Reproduce only what runs from the line containing "###communal respect" to the line containing "## Deploy ingress manifests" in the records below, inclusive. Keep it exact, and keep the pictures out.

(Beginning of Records for the task)

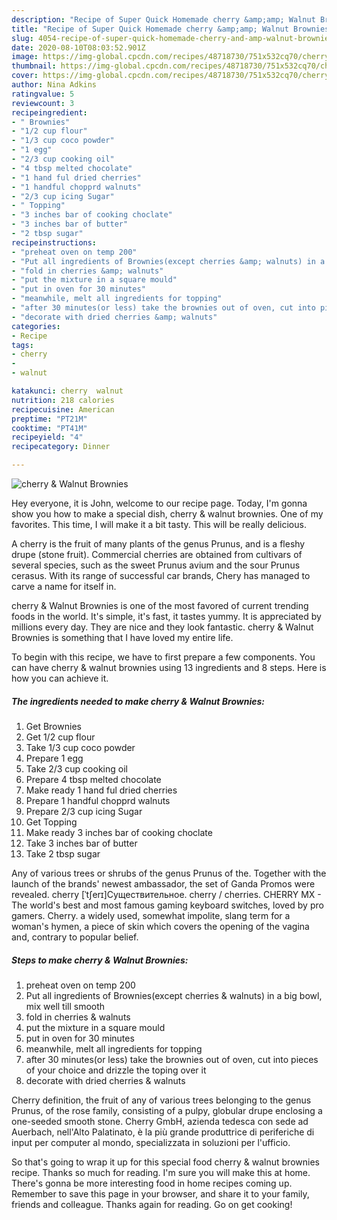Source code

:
 ```yaml
---
description: "Recipe of Super Quick Homemade cherry &amp;amp; Walnut Brownies"
title: "Recipe of Super Quick Homemade cherry &amp;amp; Walnut Brownies"
slug: 4054-recipe-of-super-quick-homemade-cherry-and-amp-walnut-brownies
date: 2020-08-10T08:03:52.901Z
image: https://img-global.cpcdn.com/recipes/48718730/751x532cq70/cherry-walnut-brownies-recipe-main-photo.jpg
thumbnail: https://img-global.cpcdn.com/recipes/48718730/751x532cq70/cherry-walnut-brownies-recipe-main-photo.jpg
cover: https://img-global.cpcdn.com/recipes/48718730/751x532cq70/cherry-walnut-brownies-recipe-main-photo.jpg
author: Nina Adkins
ratingvalue: 5
reviewcount: 3
recipeingredient:
- " Brownies"
- "1/2 cup flour"
- "1/3 cup coco powder"
- "1 egg"
- "2/3 cup cooking oil"
- "4 tbsp melted chocolate"
- "1 hand ful dried cherries"
- "1 handful chopprd walnuts"
- "2/3 cup icing Sugar"
- " Topping"
- "3 inches bar of cooking choclate"
- "3 inches bar of butter"
- "2 tbsp sugar"
recipeinstructions:
- "preheat oven on temp 200"
- "Put all ingredients of Brownies(except cherries &amp; walnuts) in a big bowl, mix well till smooth"
- "fold in cherries &amp; walnuts"
- "put the mixture in a square mould"
- "put in oven for 30 minutes"
- "meanwhile, melt all ingredients for topping"
- "after 30 minutes(or less) take the brownies out of oven, cut into pieces of your choice and drizzle the toping over it"
- "decorate with dried cherries &amp; walnuts"
categories:
- Recipe
tags:
- cherry
- 
- walnut

katakunci: cherry  walnut 
nutrition: 218 calories
recipecuisine: American
preptime: "PT21M"
cooktime: "PT41M"
recipeyield: "4"
recipecategory: Dinner

---
```



![cherry &amp; Walnut Brownies](https://img-global.cpcdn.com/recipes/48718730/751x532cq70/cherry-walnut-brownies-recipe-main-photo.jpg)

Hey everyone, it is John, welcome to our recipe page. Today, I'm gonna show you how to make a special dish, cherry &amp; walnut brownies. One of my favorites. This time, I will make it a bit tasty. This will be really delicious.

A cherry is the fruit of many plants of the genus Prunus, and is a fleshy drupe (stone fruit). Commercial cherries are obtained from cultivars of several species, such as the sweet Prunus avium and the sour Prunus cerasus. With its range of successful car brands, Chery has managed to carve a name for itself in.

cherry &amp; Walnut Brownies is one of the most favored of current trending foods in the world. It's simple, it's fast, it tastes yummy. It is appreciated by millions every day. They are nice and they look fantastic. cherry &amp; Walnut Brownies is something that I have loved my entire life.


To begin with this recipe, we have to first prepare a few components. You can have cherry &amp; walnut brownies using 13 ingredients and 8 steps. Here is how you can achieve it.

<!--inarticleads1-->

##### The ingredients needed to make cherry &amp; Walnut Brownies:

1. Get  Brownies
1. Get 1/2 cup flour
1. Take 1/3 cup coco powder
1. Prepare 1 egg
1. Take 2/3 cup cooking oil
1. Prepare 4 tbsp melted chocolate
1. Make ready 1 hand ful dried cherries
1. Prepare 1 handful chopprd walnuts
1. Prepare 2/3 cup icing Sugar
1. Get  Topping
1. Make ready 3 inches bar of cooking choclate
1. Take 3 inches bar of butter
1. Take 2 tbsp sugar


Any of various trees or shrubs of the genus Prunus of the. Together with the launch of the brands&#39; newest ambassador, the set of Ganda Promos were revealed. cherry [ˈtʃerɪ]Существительное. cherry / cherries. CHERRY MX - The world&#39;s best and most famous gaming keyboard switches, loved by pro gamers. Cherry. a widely used, somewhat impolite, slang term for a woman&#39;s hymen, a piece of skin which covers the opening of the vagina and, contrary to popular belief. 

<!--inarticleads2-->

##### Steps to make cherry &amp; Walnut Brownies:

1. preheat oven on temp 200
1. Put all ingredients of Brownies(except cherries &amp; walnuts) in a big bowl, mix well till smooth
1. fold in cherries &amp; walnuts
1. put the mixture in a square mould
1. put in oven for 30 minutes
1. meanwhile, melt all ingredients for topping
1. after 30 minutes(or less) take the brownies out of oven, cut into pieces of your choice and drizzle the toping over it
1. decorate with dried cherries &amp; walnuts


Cherry definition, the fruit of any of various trees belonging to the genus Prunus, of the rose family, consisting of a pulpy, globular drupe enclosing a one-seeded smooth stone. Cherry GmbH, azienda tedesca con sede ad Auerbach, nell&#39;Alto Palatinato, è la più grande produttrice di periferiche di input per computer al mondo, specializzata in soluzioni per l&#39;ufficio. 

So that's going to wrap it up for this special food cherry &amp; walnut brownies recipe. Thanks so much for reading. I'm sure you will make this at home. There's gonna be more interesting food in home recipes coming up. Remember to save this page in your browser, and share it to your family, friends and colleague. Thanks again for reading. Go on get cooking!
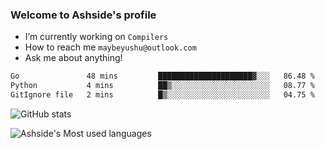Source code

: ### Welcome to Ashside's profile

- I’m currently working on `Compilers`
- How to reach me `maybeyushu@outlook.com`
- Ask me about anything!

<!--START_SECTION:waka-->

```txt
Go               48 mins         █████████████████████▓░░░   86.48 %
Python           4 mins          ██▒░░░░░░░░░░░░░░░░░░░░░░   08.77 %
GitIgnore file   2 mins          █▒░░░░░░░░░░░░░░░░░░░░░░░   04.75 %
```

<!--END_SECTION:waka-->

![GitHub stats](https://github-readme-stats.vercel.app/api?username=Ashside)

![Ashside's Most used languages](https://github-readme-stats.vercel.app/api/top-langs/?username=Ashside&layout=compact&hide_border=true&langs_count=10)


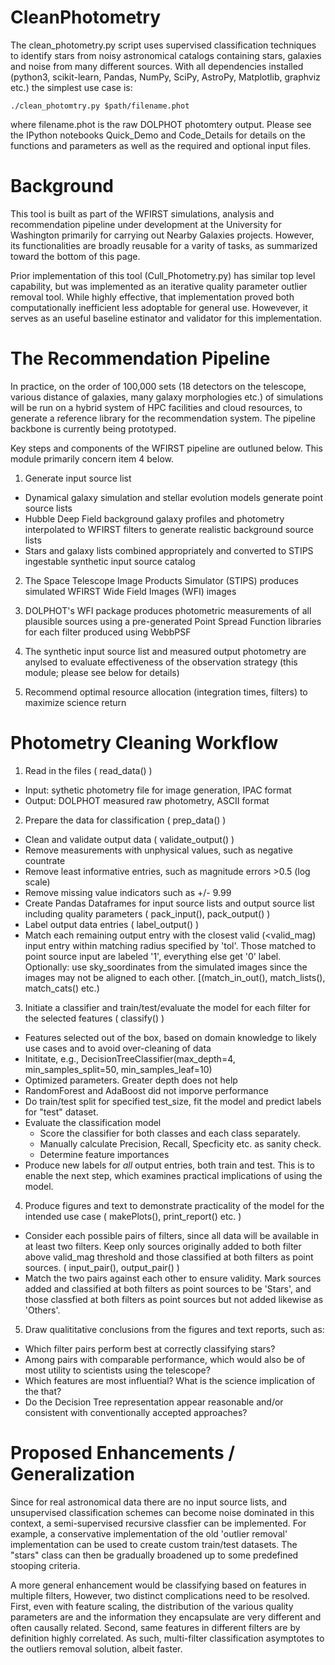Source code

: # CleanPhotometry
The clean_photometry.py script uses supervised classification techniques to 
identify stars from noisy astronomical catalogs containing stars,
galaxies and noise from many different sources. With all 
dependencies installed (python3, scikit-learn, Pandas, NumPy, SciPy, AstroPy,
Matplotlib, graphviz etc.) the simplest use case is:

```
./clean_photomtry.py $path/filename.phot
```

where filename.phot is the raw DOLPHOT photomtery output. Please see the 
IPython notebooks Quick_Demo and Code_Details for details on the functions and
parameters as well as the required and optional input files.

# Background
This tool is built as part of the WFIRST simulations, analysis and 
recommendation pipeline under development at the University for Washington 
primarily for carrying out Nearby Galaxies projects. However, its 
functionalities are broadly reusable for a varity of tasks, as summarized 
toward the bottom of this page.

Prior implementation of this tool (Cull_Photometry.py) has similar top level 
capability, but was implemented as an iterative  quality parameter outlier 
removal tool. While highly effective, that implementation proved both 
computationally inefficient less adoptable for general use. Howevever, it 
serves as an useful baseline estinator and validator for this implementation.

# The Recommendation Pipeline

In practice, on the order of 100,000 sets (18 detectors on the telescope, 
various distance of galaxies, many galaxy morphologies etc.) of simulations 
will be run on a hybrid system of HPC facilities and cloud resources, to 
generate a reference library for the recommendation system. The pipeline 
backbone is currently being prototyped. 
  
Key steps and components of the WFIRST pipeline are outluned below. This module
primarily concern item 4 below.

1. Generate input source list
 - Dynamical galaxy simulation and stellar evolution models 
   generate point source lists
 - Hubble Deep Field background galaxy profiles and photometry 
   interpolated to WFIRST filters to generate realistic background
   source lists
 - Stars and galaxy lists combined appropriately and converted 
   to STIPS ingestable synthetic input source catalog

2. The Space Telescope Image Products Simulator (STIPS) produces 
   simulated WFIRST Wide Field Images (WFI) images

3. DOLPHOT's WFI package produces photometric measurements of all 
   plausible sources using a pre-generated Point Spread Function 
   libraries for each filter produced using WebbPSF

4. The synthetic input source list and measured output photometry 
   are anylsed to evaluate effectiveness of the observation strategy 
   (this module; please see below for details)

5. Recommend optimal resource allocation (integration times, filters)
   to maximize science return

# Photometry Cleaning Workflow

1. Read in the files ( read_data() )
 - Input: sythetic photometry file for image generation, IPAC format
 - Output: DOLPHOT measured raw photometry, ASCII format

2. Prepare the data for classification ( prep_data() )
 - Clean and validate output data ( validate_output() )
  - Remove measurements with unphysical values, such as negative countrate
  - Remove least informative entries, such as magnitude errors >0.5 (log scale)
  - Remove missing value indicators such as +/- 9.99
 - Create Pandas Dataframes for input source lists and output source list 
   including quality parameters ( pack_input(), pack_output() )
 - Label output data entries ( label_output() )
  - Match each remaining output entry with the closest valid (<valid_mag)
    input entry within matching radius specified by 'tol'. Those matched 
    to point source input are labeled '1', everything else get '0' label.
    Optionally: use sky_soordinates from the simulated images since the 
    images may not be aligned to each other. [(match_in_out(), match_lists(),
    match_cats() etc.)

3. Initiate a classifier and train/test/evaluate the model for each filter 
   for the selected features ( classify() )
 - Features selected out of the box, based on domain knowledge to likely 
   use cases and to avoid over-cleaning of data
 - Inititate, e.g., DecisionTreeClassifier(max_depth=4, min_samples_split=50,
                                            min_samples_leaf=10)
  - Optimized parameters. Greater depth does not help
  - RandomForest and AdaBoost did not imporve performance
 - Do train/test split for specified test_size, fit the model and predict 
   labels for "test" dataset.
 - Evaluate the classification model
   - Score the classifier for both classes and each class separately.
   - Manually calculate Precision, Recall, Specficity etc. as sanity check.
   - Determine feature importances
 - Produce new labels for *all* output entries, both train and test. This is 
   to enable the next step, which examines practical implications of using the 
   model.

4. Produce figures and text to demonstrate practicality of the model for the
   intended use case ( makePlots(), print_report() etc.  )
 - Consider each possible pairs of filters, since all data will be available
   in at least two filters. Keep only sources originally added to both filter 
   above valid_mag threshold and those classified at both filters as point 
   sources. ( input_pair(), output_pair() )
 - Match the two pairs against each other to ensure validity. Mark sources 
   added and classified at both filters as point sources to be 'Stars', and 
   those classfied at both filters as point sources but not added likewise 
   as 'Others'.

5. Draw qualititative conclusions from the figures and text reports, such as:
 - Which filter pairs perform best at correctly classifying stars?
 - Among pairs with comparable performance, which would also be of most 
   utility to scientists using the telescope?
 - Which features are most influential? What is the science implication 
   of the that?
 - Do the Decision Tree representation appear reasonable and/or consistent 
   with conventionally accepted approaches?
   
# Proposed Enhancements / Generalization
Since for real astronomical data there are no input source lists, and 
unsupervised classification schemes can become noise dominated in this 
context, a semi-supervised recursive classfier can be implemented. For example,
a conservative implementation of the old 'outlier removal' implementation 
can be used to create custom train/test datasets. The "stars" class can then 
be gradually broadened up to some predefined stooping criteria.

A more general enhancement would be classifying based on features in multiple
filters, However, two distinct complications need to be resolved. First, 
even with feature scaling, the distribution of the various quality 
parameters are and the information they encapsulate are very different and 
often causally related. Second, same features in different filters are by 
definition highly correlated. As such, multi-filter classification asymptotes 
to the outliers removal solution, albeit faster.

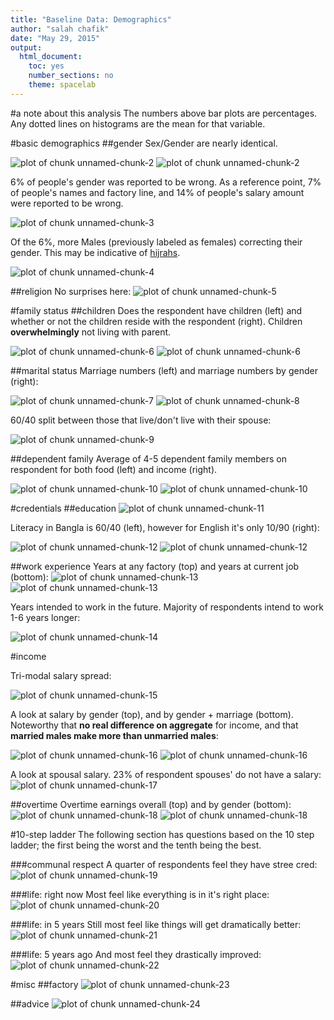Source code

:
 ```yaml
---
title: "Baseline Data: Demographics"
author: "salah chafik"
date: "May 29, 2015"
output: 
  html_document:
    toc: yes
    number_sections: no
    theme: spacelab
---
```



#a note about this analysis
The numbers above bar plots are percentages. Any dotted lines on histograms are the mean for that variable. 

#basic demographics
##gender
Sex/Gender are nearly identical. 

![plot of chunk unnamed-chunk-2](figure/unnamed-chunk-2-1.png) ![plot of chunk unnamed-chunk-2](figure/unnamed-chunk-2-2.png) 

6% of people's gender was reported to be wrong. As a reference point, 7% of people's names and factory line, and 14% of people's salary amount were reported to be wrong.

![plot of chunk unnamed-chunk-3](figure/unnamed-chunk-3-1.png) 

Of the 6%, more Males (previously labeled as females) correcting their gender. This may be indicative of [hijrahs](http://en.wikipedia.org/wiki/Hijra_%28South_Asia%29).

![plot of chunk unnamed-chunk-4](figure/unnamed-chunk-4-1.png) 

##religion
No surprises here:
![plot of chunk unnamed-chunk-5](figure/unnamed-chunk-5-1.png) 

#family status
##children
Does the respondent have children (left) and whether or not the children reside with the respondent (right). Children **overwhelmingly** not living with parent. 

![plot of chunk unnamed-chunk-6](figure/unnamed-chunk-6-1.png) ![plot of chunk unnamed-chunk-6](figure/unnamed-chunk-6-2.png) 

##marital status
Marriage numbers (left) and marriage numbers by gender (right): 

![plot of chunk unnamed-chunk-7](figure/unnamed-chunk-7-1.png) 
![plot of chunk unnamed-chunk-8](figure/unnamed-chunk-8-1.png) 

60/40 split between those that live/don't live with their spouse:

![plot of chunk unnamed-chunk-9](figure/unnamed-chunk-9-1.png) 

##dependent family
Average of 4-5 dependent family members on respondent for both food (left) and income (right).

![plot of chunk unnamed-chunk-10](figure/unnamed-chunk-10-1.png) ![plot of chunk unnamed-chunk-10](figure/unnamed-chunk-10-2.png) 

#credentials
##education
![plot of chunk unnamed-chunk-11](figure/unnamed-chunk-11-1.png) 

Literacy in Bangla is 60/40 (left), however for English it's only 10/90 (right):

![plot of chunk unnamed-chunk-12](figure/unnamed-chunk-12-1.png) ![plot of chunk unnamed-chunk-12](figure/unnamed-chunk-12-2.png) 

##work experience
Years at any factory (top) and years at current job (bottom):
![plot of chunk unnamed-chunk-13](figure/unnamed-chunk-13-1.png) ![plot of chunk unnamed-chunk-13](figure/unnamed-chunk-13-2.png) 

Years intended to work in the future. Majority of respondents intend to work 1-6 years longer:

![plot of chunk unnamed-chunk-14](figure/unnamed-chunk-14-1.png) 

#income

Tri-modal salary spread:

![plot of chunk unnamed-chunk-15](figure/unnamed-chunk-15-1.png) 

A look at salary by gender (top), and by gender + marriage (bottom). Noteworthy that **no real difference on aggregate** for income, and that **married males make more than unmarried males**:

![plot of chunk unnamed-chunk-16](figure/unnamed-chunk-16-1.png) ![plot of chunk unnamed-chunk-16](figure/unnamed-chunk-16-2.png) 

A look at spousal salary. 23% of respondent spouses' do not have a salary:
![plot of chunk unnamed-chunk-17](figure/unnamed-chunk-17-1.png) 

##overtime
Overtime earnings overall (top) and by gender (bottom):
![plot of chunk unnamed-chunk-18](figure/unnamed-chunk-18-1.png) ![plot of chunk unnamed-chunk-18](figure/unnamed-chunk-18-2.png) 

#10-step ladder
The following section has questions based on the 10 step ladder; the first being the worst and the tenth being the best. 

###communal respect
A quarter of respondents feel they have stree cred:
![plot of chunk unnamed-chunk-19](figure/unnamed-chunk-19-1.png) 

###life: right now
Most feel like everything is in it's right place:
![plot of chunk unnamed-chunk-20](figure/unnamed-chunk-20-1.png) 

###life: in 5 years
Still most feel like things will get dramatically better:
![plot of chunk unnamed-chunk-21](figure/unnamed-chunk-21-1.png) 

###life: 5 years ago
And most feel they drastically improved:
![plot of chunk unnamed-chunk-22](figure/unnamed-chunk-22-1.png) 

#misc
##factory
![plot of chunk unnamed-chunk-23](figure/unnamed-chunk-23-1.png) 

##advice
![plot of chunk unnamed-chunk-24](figure/unnamed-chunk-24-1.png) 


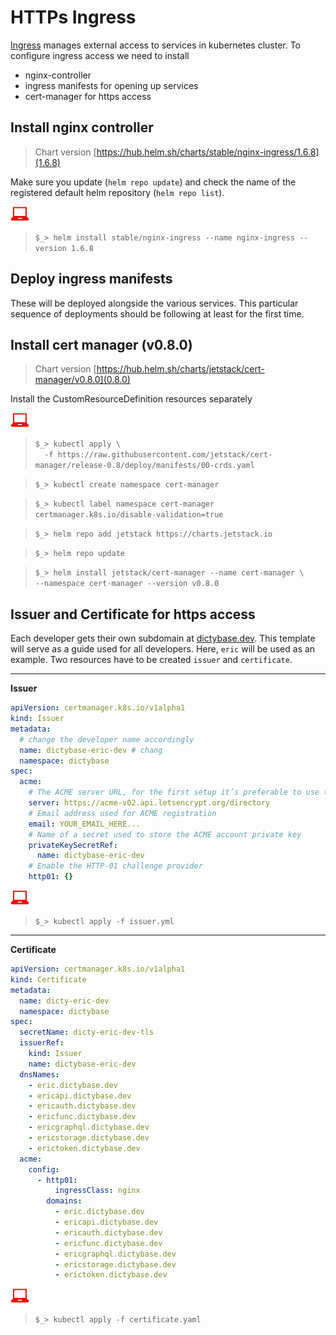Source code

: # HTTPs Ingress
[Ingress](https://kubernetes.io/docs/concepts/services-networking/ingress/#what-is-ingress)
manages external access to services in kubernetes cluster. To configure ingress access we need to install
* nginx-controller
* ingress manifests for opening up services
* cert-manager for https access

## Install nginx controller 
> Chart version [https://hub.helm.sh/charts/stable/nginx-ingress/1.6.8](1.6.8)

Make sure you update (`helm repo update`) and check the name of
the registered default helm repository (`helm repo list`).  

![](userinput.png)
> `$_> helm install stable/nginx-ingress --name nginx-ingress --version 1.6.8`

## Deploy ingress manifests
These will be deployed alongside the various services. This particular sequence
of deployments should be following at least for the first time.

## Install cert manager (v0.8.0)
> Chart version [https://hub.helm.sh/charts/jetstack/cert-manager/v0.8.0](0.8.0)

Install the CustomResourceDefinition resources separately   

![](userinput.png)
> `$_> kubectl apply \`   
>  `  -f https://raw.githubusercontent.com/jetstack/cert-manager/release-0.8/deploy/manifests/00-crds.yaml`

> `$_> kubectl create namespace cert-manager`

> `$_> kubectl label namespace cert-manager certmanager.k8s.io/disable-validation=true`

> `$_> helm repo add jetstack https://charts.jetstack.io`

> `$_> helm repo update`

> `$_> helm install jetstack/cert-manager --name cert-manager \`   
>                    `--namespace cert-manager --version v0.8.0`

## Issuer and Certificate for https access
Each developer gets their own subdomain at
[dictybase.dev](https://dictybase.dev). This template will serve as a guide
used for all developers. Here, `eric` will be used as an example.
Two resources have to be created `issuer` and `certificate`.
****

__Issuer__
```yaml
apiVersion: certmanager.k8s.io/v1alpha1
kind: Issuer
metadata:
  # change the developer name accordingly
  name: dictybase-eric-dev # chang
  namespace: dictybase
spec:
  acme:
    # The ACME server URL, for the first setup it’s preferable to use their staging server
    server: https://acme-v02.api.letsencrypt.org/directory
    # Email address used for ACME registration
    email: YOUR_EMAIL_HERE...
    # Name of a secret used to store the ACME account private key
    privateKeySecretRef:
      name: dictybase-eric-dev
    # Enable the HTTP-01 challenge provider
    http01: {}
```

![](userinput.png)
> `$_> kubectl apply -f issuer.yml`

****
__Certificate__
```yaml
apiVersion: certmanager.k8s.io/v1alpha1
kind: Certificate
metadata:
  name: dicty-eric-dev
  namespace: dictybase
spec:
  secretName: dicty-eric-dev-tls
  issuerRef:
    kind: Issuer
    name: dictybase-eric-dev
  dnsNames:
    - eric.dictybase.dev
    - ericapi.dictybase.dev
    - ericauth.dictybase.dev
    - ericfunc.dictybase.dev
    - ericgraphql.dictybase.dev
    - ericstorage.dictybase.dev
    - erictoken.dictybase.dev
  acme:
    config:
      - http01:
          ingressClass: nginx
        domains:
          - eric.dictybase.dev
          - ericapi.dictybase.dev
          - ericauth.dictybase.dev
          - ericfunc.dictybase.dev
          - ericgraphql.dictybase.dev
          - ericstorage.dictybase.dev
          - erictoken.dictybase.dev
```

![](userinput.png)
> `$_> kubectl apply -f certificate.yaml`
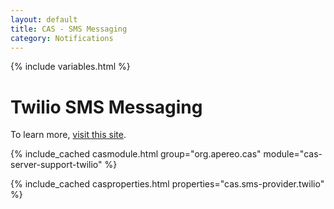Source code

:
 ```yaml
---
layout: default
title: CAS - SMS Messaging
category: Notifications
---
```


{% include variables.html %}

# Twilio SMS Messaging

To learn more, [visit this site](https://www.twilio.com/).

{% include_cached casmodule.html group="org.apereo.cas" module="cas-server-support-twilio" %}
       
{% include_cached casproperties.html properties="cas.sms-provider.twilio" %}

(End of Records for the task)

** Worked solution **
###communal respect
A quarter of respondents feel they have stree cred:
![plot of chunk unnamed-chunk-19](figure/unnamed-chunk-19-1.png) 

###life: right now
Most feel like everything is in it's right place:
![plot of chunk unnamed-chunk-20](figure/unnamed-chunk-20-1.png) 

###life: in 5 years
Still most feel like things will get dramatically better:
![plot of chunk unnamed-chunk-21](figure/unnamed-chunk-21-1.png) 

###life: 5 years ago
And most feel they drastically improved:
![plot of chunk unnamed-chunk-22](figure/unnamed-chunk-22-1.png) 

#misc
##factory
![plot of chunk unnamed-chunk-23](figure/unnamed-chunk-23-1.png) 

##advice
![plot of chunk unnamed-chunk-24](figure/unnamed-chunk-24-1.png) 


Source code

: # HTTPs Ingress
[Ingress](https://kubernetes.io/docs/concepts/services-networking/ingress/#what-is-ingress)
manages external access to services in kubernetes cluster. To configure ingress access we need to install
* nginx-controller
* ingress manifests for opening up services
* cert-manager for https access

## Install nginx controller 
> Chart version [https://hub.helm.sh/charts/stable/nginx-ingress/1.6.8](1.6.8)

Make sure you update (`helm repo update`) and check the name of
the registered default helm repository (`helm repo list`).  

![](userinput.png)
> `$_> helm install stable/nginx-ingress --name nginx-ingress --version 1.6.8`

## Deploy ingress manifests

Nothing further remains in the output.